**TASK PROMPT:** Search the records for the string "this" and copy every line where it turns up.

**PROVIDED INFORMATION:**
******

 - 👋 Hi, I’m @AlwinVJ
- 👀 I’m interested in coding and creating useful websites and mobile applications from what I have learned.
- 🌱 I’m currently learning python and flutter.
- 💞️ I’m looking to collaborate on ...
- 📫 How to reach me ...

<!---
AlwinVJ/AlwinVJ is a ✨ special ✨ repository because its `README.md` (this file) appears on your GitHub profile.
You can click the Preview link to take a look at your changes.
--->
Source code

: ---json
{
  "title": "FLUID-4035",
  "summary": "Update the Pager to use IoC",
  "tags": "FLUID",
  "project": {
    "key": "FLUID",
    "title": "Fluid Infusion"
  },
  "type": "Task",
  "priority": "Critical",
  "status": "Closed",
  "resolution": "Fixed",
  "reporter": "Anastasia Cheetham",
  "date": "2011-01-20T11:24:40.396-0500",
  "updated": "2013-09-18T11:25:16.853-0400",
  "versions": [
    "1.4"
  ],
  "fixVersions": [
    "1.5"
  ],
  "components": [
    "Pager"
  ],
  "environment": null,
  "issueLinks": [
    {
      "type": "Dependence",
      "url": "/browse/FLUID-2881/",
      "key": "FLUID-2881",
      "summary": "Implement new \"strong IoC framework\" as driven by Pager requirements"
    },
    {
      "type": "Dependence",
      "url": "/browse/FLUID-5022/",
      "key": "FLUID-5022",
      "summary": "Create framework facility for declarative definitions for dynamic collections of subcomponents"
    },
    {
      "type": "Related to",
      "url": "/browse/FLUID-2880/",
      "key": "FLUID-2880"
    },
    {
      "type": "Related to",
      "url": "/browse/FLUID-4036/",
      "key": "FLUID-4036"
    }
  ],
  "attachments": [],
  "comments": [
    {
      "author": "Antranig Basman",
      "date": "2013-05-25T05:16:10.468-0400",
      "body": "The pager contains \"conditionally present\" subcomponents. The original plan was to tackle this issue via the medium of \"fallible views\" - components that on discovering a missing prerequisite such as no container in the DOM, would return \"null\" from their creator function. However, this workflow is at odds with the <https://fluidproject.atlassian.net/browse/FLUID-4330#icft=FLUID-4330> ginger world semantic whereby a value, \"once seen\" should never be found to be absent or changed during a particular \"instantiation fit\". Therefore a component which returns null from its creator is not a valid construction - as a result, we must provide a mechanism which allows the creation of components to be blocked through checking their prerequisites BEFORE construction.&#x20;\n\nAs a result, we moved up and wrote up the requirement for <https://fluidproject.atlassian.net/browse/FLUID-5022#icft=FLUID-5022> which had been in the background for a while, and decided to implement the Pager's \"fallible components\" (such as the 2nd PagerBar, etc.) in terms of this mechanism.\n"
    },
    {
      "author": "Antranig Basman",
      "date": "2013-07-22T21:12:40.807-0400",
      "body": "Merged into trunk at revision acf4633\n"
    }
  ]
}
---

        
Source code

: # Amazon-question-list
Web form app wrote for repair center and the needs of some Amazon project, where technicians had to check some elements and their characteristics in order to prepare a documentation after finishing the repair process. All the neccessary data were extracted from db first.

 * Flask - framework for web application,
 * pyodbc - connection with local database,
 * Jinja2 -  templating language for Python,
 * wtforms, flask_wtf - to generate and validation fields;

******

**WRITTEN RESPONSE:**
AlwinVJ/AlwinVJ is a ✨ special ✨ repository because its `README.md` (this file) appears on your GitHub profile.
      "body": "The pager contains \"conditionally present\" subcomponents. The original plan was to tackle this issue via the medium of \"fallible views\" - components that on discovering a missing prerequisite such as no container in the DOM, would return \"null\" from their creator function. However, this workflow is at odds with the <https://fluidproject.atlassian.net/browse/FLUID-4330#icft=FLUID-4330> ginger world semantic whereby a value, \"once seen\" should never be found to be absent or changed during a particular \"instantiation fit\". Therefore a component which returns null from its creator is not a valid construction - as a result, we must provide a mechanism which allows the creation of components to be blocked through checking their prerequisites BEFORE construction.&#x20;\n\nAs a result, we moved up and wrote up the requirement for <https://fluidproject.atlassian.net/browse/FLUID-5022#icft=FLUID-5022> which had been in the background for a while, and decided to implement the Pager's \"fallible components\" (such as the 2nd PagerBar, etc.) in terms of this mechanism.\n"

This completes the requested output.